For the Globe’s 50th anniversary in 1894, a lengthy retrospective editorial was published. It began by celebrating George Brown’s role in Confederation and the development of Canada, then discussed the political evolution of Great Britain over the previous half-century. Those hoping for any insight into the development paper itself will be disappointed—instead, there’s a whole paragraph devoted to how British colonization spread civilization around the world:

Though in the extension of her colonial empire grave faults can be ascribed to Britain, it must be conceded that her aim has been higher than conquest and plunder. The aim of her statesmen has been to plant colonies, to extend civilization and to establish free institutions. Under this policy Canada has grown into complete self-government, and so have the Australian colonies, whose growth since the discovery of gold has been phenomenal. A far more difficult problem for statesmanship is India, with its teeming population diverse as to race, religion, caste, education and intellectual power, jealous of each other and of the dominant race, and as yet far from being prepared for self-government. The progress of exploration and discovery in Africa has been marvelous and has involved Great Britain in new and weighty responsibilities.

After discussing European history, the editorial ends with scientific and social changes.

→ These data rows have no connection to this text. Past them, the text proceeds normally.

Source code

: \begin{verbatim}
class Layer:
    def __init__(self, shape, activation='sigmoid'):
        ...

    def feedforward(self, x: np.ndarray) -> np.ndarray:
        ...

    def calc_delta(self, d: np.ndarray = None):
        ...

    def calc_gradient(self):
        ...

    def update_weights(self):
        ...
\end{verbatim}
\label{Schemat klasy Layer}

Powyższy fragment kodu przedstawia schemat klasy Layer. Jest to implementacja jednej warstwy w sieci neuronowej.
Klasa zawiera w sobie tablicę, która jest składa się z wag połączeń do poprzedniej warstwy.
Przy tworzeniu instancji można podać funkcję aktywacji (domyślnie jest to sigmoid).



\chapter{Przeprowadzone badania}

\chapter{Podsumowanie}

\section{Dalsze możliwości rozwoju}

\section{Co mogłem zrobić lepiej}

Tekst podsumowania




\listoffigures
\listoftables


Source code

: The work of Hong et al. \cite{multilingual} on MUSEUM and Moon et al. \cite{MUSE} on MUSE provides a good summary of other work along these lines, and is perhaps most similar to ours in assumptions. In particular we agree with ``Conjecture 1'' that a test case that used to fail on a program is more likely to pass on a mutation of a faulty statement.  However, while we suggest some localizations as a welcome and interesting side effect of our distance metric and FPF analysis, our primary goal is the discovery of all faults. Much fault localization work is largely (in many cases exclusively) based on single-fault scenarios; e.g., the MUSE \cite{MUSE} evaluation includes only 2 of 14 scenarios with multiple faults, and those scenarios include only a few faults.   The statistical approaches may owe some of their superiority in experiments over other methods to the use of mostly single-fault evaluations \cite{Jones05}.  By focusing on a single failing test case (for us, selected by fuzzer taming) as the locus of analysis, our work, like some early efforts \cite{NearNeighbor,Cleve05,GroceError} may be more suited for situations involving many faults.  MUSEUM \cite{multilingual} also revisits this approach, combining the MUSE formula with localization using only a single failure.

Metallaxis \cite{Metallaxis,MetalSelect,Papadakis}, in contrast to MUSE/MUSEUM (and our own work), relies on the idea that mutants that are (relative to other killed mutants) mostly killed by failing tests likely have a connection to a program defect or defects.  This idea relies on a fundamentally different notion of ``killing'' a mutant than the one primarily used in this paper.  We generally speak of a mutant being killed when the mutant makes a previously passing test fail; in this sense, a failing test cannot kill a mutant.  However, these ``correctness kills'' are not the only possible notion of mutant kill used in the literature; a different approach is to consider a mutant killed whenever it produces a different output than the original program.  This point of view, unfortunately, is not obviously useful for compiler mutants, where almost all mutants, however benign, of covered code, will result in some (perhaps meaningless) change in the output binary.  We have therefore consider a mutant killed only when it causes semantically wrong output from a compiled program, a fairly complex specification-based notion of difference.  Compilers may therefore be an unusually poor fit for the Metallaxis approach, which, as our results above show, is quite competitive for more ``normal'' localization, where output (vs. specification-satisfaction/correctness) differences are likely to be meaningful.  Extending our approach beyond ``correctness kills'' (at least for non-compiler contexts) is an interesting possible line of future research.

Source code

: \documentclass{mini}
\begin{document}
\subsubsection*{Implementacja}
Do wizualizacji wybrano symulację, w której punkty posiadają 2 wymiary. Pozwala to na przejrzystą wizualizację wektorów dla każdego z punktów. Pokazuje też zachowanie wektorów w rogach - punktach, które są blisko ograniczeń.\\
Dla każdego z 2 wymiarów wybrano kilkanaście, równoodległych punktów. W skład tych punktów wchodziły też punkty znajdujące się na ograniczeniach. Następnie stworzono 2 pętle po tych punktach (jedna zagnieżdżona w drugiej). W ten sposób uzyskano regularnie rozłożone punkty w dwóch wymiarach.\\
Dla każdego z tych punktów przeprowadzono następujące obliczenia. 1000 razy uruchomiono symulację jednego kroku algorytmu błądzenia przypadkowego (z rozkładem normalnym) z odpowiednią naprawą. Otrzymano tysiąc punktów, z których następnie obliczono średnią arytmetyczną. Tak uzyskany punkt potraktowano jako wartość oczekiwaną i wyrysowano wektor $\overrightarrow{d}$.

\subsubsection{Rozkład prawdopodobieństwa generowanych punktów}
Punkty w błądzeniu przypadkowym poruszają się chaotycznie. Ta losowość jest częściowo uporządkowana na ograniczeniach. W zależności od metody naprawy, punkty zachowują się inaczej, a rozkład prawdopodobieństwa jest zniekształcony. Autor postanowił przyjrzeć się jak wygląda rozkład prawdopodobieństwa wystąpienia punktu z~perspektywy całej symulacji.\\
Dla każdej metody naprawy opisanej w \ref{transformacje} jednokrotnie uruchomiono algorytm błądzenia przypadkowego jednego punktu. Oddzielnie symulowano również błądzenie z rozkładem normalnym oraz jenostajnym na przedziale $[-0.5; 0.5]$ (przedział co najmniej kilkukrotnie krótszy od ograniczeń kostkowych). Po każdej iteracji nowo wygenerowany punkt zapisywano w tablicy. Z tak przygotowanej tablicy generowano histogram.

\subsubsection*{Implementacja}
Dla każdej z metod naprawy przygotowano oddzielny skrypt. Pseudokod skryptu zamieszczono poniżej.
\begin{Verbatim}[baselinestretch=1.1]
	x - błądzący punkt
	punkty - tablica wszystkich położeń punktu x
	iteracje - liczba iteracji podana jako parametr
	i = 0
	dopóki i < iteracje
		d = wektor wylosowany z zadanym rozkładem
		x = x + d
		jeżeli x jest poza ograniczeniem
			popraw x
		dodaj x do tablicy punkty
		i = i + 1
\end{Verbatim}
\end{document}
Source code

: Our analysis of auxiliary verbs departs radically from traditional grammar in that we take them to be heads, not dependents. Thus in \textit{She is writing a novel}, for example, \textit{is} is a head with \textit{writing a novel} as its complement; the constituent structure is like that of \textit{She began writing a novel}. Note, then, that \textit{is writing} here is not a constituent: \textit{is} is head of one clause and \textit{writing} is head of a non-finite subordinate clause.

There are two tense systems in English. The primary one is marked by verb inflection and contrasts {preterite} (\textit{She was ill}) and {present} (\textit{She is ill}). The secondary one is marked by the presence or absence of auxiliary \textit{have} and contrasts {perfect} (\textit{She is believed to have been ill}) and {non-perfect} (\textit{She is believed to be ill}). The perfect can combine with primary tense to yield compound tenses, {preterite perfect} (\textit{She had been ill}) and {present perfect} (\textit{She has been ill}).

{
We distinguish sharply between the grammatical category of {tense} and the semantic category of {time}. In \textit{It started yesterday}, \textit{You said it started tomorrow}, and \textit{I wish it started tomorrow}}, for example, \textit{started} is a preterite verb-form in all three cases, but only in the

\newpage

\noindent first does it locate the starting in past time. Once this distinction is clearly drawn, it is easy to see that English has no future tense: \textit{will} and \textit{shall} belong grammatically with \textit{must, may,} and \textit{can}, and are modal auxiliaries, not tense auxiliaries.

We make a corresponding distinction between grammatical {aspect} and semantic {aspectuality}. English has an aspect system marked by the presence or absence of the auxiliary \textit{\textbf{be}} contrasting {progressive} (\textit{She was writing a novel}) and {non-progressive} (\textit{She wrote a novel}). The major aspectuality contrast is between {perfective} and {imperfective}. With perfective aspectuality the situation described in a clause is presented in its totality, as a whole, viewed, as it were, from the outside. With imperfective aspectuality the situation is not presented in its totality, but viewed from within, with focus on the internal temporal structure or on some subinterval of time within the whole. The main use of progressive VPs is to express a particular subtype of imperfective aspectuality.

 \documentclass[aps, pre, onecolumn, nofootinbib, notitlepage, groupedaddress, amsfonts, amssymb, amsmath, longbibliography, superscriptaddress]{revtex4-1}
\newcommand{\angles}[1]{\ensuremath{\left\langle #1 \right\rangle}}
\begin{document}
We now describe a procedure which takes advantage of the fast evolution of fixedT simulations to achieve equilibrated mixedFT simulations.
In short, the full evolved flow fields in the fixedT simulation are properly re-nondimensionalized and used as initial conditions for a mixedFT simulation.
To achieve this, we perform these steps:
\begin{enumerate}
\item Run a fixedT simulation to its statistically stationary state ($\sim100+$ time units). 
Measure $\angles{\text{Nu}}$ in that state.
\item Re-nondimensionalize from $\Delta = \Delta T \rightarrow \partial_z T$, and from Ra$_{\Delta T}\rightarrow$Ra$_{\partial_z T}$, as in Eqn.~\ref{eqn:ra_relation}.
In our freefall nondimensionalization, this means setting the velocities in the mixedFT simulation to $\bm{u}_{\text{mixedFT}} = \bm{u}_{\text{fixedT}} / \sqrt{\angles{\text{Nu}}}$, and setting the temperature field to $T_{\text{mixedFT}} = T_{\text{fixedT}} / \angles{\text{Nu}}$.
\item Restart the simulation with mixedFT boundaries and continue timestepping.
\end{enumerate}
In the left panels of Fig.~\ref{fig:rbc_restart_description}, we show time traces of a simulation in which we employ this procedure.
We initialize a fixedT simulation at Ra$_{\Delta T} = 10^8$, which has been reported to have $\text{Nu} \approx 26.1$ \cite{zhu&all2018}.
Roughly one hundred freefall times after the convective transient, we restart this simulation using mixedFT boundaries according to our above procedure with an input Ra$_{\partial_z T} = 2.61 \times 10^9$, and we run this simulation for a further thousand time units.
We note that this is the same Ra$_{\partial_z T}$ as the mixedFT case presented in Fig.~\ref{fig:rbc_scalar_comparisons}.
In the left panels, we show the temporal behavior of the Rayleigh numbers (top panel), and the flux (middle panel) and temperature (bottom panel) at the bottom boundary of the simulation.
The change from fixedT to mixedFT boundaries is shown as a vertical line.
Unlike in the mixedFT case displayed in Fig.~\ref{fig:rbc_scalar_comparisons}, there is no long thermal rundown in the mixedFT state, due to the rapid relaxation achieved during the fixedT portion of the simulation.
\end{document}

This section has a distinctive whiff of “Toronto the Good” about it, such as the observation that “the temperance movement has brought about an immense improvement in the drinking habits of the people.” It concluded by noted that “scientific theory and theological dogma have sometimes clashed; but the mightiest achievements of the age are due to the happy union of practical science with practical Christianity, and what has been done is only an earnest of what may yet be done by the combination of these forces.”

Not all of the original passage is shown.